#### [INSTRUCTIONS TO FOLLOW]
For each line of the listing that contains "float", make a copy and return it.

#### [MATERIAL SHOWN]
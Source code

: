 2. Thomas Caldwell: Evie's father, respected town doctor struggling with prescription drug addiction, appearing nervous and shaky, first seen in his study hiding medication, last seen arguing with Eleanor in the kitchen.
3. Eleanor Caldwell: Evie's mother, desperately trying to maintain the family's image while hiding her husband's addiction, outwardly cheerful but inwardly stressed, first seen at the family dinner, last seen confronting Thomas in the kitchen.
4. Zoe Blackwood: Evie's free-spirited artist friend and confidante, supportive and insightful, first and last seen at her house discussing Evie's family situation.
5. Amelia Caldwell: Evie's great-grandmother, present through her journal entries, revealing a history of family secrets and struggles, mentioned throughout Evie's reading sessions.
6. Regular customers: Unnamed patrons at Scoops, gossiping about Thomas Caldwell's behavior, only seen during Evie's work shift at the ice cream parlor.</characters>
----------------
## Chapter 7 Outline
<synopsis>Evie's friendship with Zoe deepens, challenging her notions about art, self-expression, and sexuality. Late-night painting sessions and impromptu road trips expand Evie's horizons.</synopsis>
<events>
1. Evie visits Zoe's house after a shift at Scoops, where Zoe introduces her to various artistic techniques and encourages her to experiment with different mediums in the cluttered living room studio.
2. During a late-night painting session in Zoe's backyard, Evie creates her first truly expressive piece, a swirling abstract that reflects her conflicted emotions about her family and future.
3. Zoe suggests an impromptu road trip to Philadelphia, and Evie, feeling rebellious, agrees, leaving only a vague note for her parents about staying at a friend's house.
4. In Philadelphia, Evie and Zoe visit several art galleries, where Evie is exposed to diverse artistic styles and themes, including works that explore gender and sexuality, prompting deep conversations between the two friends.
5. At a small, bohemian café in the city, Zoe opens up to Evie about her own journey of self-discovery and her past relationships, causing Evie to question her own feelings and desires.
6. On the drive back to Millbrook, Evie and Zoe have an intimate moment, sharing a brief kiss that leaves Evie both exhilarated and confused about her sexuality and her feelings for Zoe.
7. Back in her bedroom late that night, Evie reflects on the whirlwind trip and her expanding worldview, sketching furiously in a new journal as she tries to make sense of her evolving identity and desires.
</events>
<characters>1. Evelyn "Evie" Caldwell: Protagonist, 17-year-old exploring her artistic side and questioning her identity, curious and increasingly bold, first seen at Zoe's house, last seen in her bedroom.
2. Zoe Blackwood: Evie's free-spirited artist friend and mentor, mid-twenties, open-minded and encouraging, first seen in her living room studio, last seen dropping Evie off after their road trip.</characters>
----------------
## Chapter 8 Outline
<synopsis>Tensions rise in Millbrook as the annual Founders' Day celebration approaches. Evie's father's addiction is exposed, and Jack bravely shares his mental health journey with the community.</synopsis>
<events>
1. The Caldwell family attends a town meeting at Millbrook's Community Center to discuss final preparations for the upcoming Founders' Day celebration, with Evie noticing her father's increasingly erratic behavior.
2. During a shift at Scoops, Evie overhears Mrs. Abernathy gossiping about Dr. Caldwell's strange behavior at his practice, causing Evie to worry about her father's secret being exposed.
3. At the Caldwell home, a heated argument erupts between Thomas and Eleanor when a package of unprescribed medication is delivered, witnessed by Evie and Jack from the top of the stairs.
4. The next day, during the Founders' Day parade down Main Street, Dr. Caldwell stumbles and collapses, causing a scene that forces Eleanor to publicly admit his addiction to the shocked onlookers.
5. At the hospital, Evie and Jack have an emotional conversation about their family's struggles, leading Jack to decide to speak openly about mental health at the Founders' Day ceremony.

---

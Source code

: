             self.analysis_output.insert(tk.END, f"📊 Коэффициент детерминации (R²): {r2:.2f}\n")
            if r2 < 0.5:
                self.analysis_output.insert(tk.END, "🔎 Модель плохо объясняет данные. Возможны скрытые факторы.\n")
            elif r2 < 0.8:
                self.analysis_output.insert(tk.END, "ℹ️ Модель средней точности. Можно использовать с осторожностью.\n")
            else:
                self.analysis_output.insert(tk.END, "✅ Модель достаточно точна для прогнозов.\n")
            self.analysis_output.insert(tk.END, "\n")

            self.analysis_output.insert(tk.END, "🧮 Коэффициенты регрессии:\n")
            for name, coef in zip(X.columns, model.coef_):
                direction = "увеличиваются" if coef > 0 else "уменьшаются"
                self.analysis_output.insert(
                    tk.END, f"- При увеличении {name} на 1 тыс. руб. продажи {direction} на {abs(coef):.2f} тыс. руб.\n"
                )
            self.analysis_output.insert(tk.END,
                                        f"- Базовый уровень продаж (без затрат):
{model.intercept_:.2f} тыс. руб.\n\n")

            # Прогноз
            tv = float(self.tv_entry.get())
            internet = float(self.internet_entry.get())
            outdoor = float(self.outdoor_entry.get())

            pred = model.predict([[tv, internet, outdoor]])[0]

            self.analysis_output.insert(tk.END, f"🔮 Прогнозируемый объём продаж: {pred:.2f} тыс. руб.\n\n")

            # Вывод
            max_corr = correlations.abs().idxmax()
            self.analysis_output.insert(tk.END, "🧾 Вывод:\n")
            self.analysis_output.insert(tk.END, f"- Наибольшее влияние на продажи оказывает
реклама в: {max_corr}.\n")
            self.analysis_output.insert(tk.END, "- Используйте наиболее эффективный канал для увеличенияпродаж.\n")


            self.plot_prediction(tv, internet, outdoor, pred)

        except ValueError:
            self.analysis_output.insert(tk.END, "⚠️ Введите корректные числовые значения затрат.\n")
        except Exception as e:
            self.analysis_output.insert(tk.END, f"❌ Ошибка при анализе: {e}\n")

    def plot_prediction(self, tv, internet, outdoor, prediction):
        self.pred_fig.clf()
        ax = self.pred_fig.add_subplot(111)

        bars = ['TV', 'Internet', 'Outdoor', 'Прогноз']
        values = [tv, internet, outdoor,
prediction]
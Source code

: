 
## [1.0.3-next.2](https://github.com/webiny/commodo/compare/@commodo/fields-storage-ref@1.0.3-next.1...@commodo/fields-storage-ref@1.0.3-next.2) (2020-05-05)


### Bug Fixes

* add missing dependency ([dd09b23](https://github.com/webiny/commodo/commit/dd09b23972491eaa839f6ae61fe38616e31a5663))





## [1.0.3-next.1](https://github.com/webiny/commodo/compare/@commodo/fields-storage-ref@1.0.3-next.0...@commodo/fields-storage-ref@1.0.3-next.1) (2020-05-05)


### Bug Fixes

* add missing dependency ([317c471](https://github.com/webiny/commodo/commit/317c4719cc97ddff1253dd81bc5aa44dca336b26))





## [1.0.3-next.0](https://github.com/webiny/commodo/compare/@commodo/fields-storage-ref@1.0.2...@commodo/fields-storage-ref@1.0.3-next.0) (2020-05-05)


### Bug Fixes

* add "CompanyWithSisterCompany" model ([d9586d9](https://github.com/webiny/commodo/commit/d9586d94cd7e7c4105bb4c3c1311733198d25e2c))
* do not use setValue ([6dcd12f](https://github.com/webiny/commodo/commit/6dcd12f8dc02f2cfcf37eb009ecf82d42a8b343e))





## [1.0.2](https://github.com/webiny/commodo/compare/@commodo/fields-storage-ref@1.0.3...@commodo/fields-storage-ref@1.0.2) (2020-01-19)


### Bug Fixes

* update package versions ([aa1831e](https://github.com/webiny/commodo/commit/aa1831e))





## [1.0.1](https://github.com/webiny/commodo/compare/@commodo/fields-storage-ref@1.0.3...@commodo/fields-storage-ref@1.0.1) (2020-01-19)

...

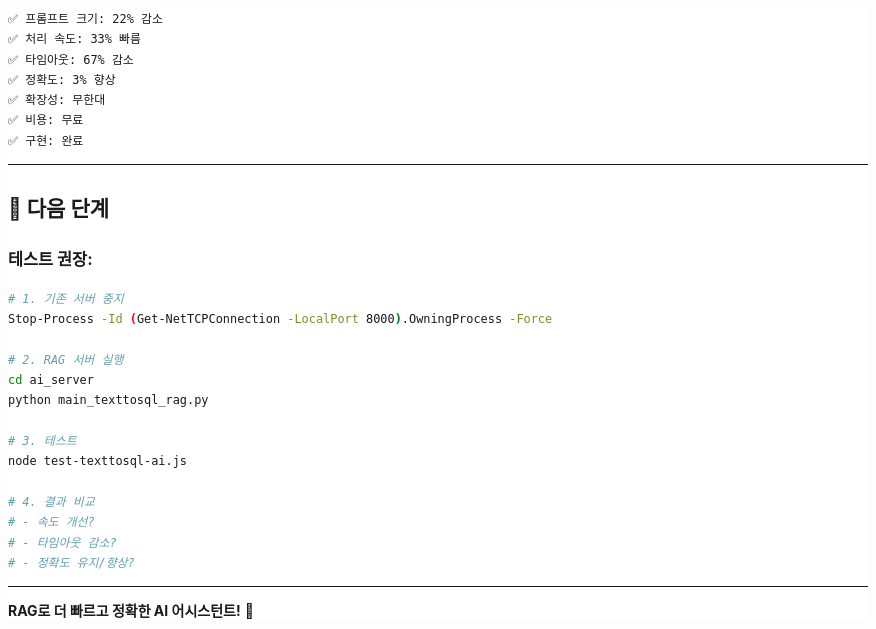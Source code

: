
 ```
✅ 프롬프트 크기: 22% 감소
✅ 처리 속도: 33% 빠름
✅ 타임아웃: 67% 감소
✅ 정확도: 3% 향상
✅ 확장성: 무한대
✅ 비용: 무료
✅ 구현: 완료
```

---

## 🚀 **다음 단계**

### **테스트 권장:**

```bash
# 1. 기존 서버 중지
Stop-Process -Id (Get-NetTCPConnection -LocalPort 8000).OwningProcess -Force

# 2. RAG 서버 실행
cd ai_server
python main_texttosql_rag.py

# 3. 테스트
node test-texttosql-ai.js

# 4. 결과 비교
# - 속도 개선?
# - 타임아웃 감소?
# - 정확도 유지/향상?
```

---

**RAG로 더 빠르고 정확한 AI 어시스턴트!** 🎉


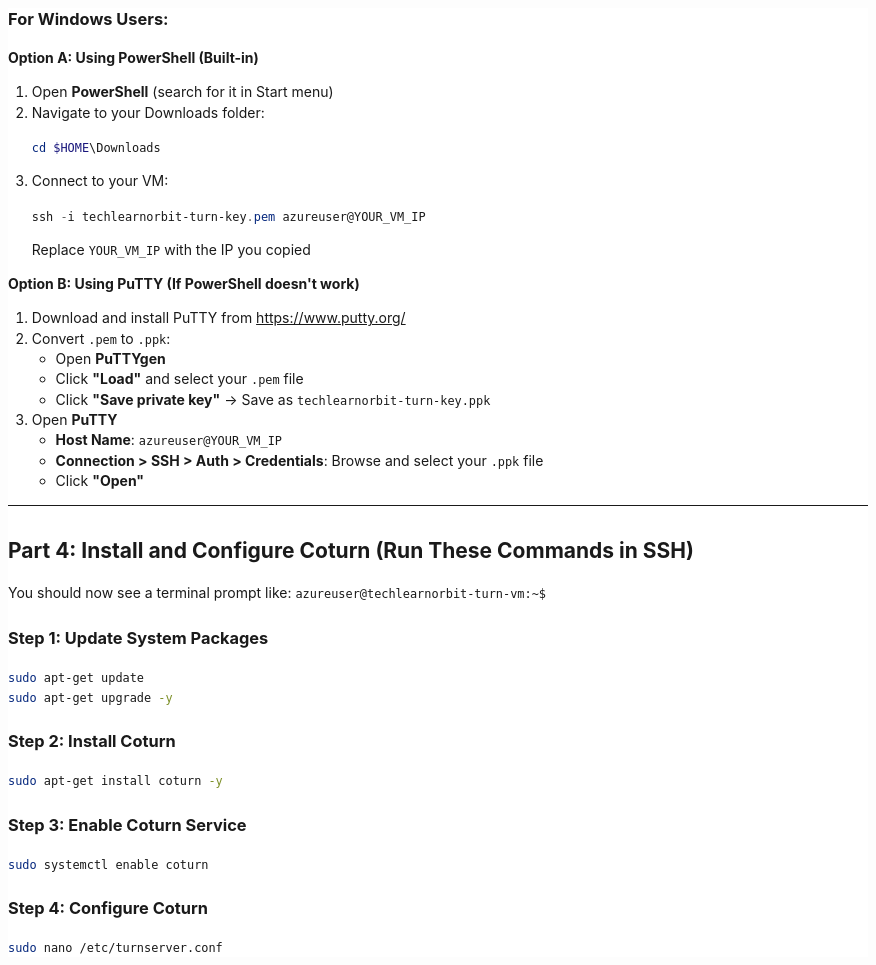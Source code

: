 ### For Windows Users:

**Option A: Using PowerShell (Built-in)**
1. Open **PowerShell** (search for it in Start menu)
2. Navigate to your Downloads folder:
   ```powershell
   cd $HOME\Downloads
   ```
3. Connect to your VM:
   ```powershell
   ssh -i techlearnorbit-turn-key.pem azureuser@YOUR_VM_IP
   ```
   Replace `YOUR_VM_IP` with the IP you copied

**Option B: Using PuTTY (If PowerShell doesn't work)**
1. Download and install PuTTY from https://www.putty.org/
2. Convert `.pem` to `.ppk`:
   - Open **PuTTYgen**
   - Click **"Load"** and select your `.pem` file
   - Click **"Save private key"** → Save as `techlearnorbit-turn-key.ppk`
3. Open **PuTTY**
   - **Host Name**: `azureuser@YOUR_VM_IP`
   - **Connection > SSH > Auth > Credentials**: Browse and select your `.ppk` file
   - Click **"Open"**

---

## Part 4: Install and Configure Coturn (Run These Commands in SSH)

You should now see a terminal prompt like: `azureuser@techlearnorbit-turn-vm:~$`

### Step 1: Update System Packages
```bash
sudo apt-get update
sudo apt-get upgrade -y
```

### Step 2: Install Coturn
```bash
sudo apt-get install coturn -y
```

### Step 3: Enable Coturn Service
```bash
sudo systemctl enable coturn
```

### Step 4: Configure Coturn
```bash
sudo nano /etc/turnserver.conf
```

#### [WRITTEN ANSWER]
            tv = float(self.tv_entry.get())
            internet = float(self.internet_entry.get())
            outdoor = float(self.outdoor_entry.get())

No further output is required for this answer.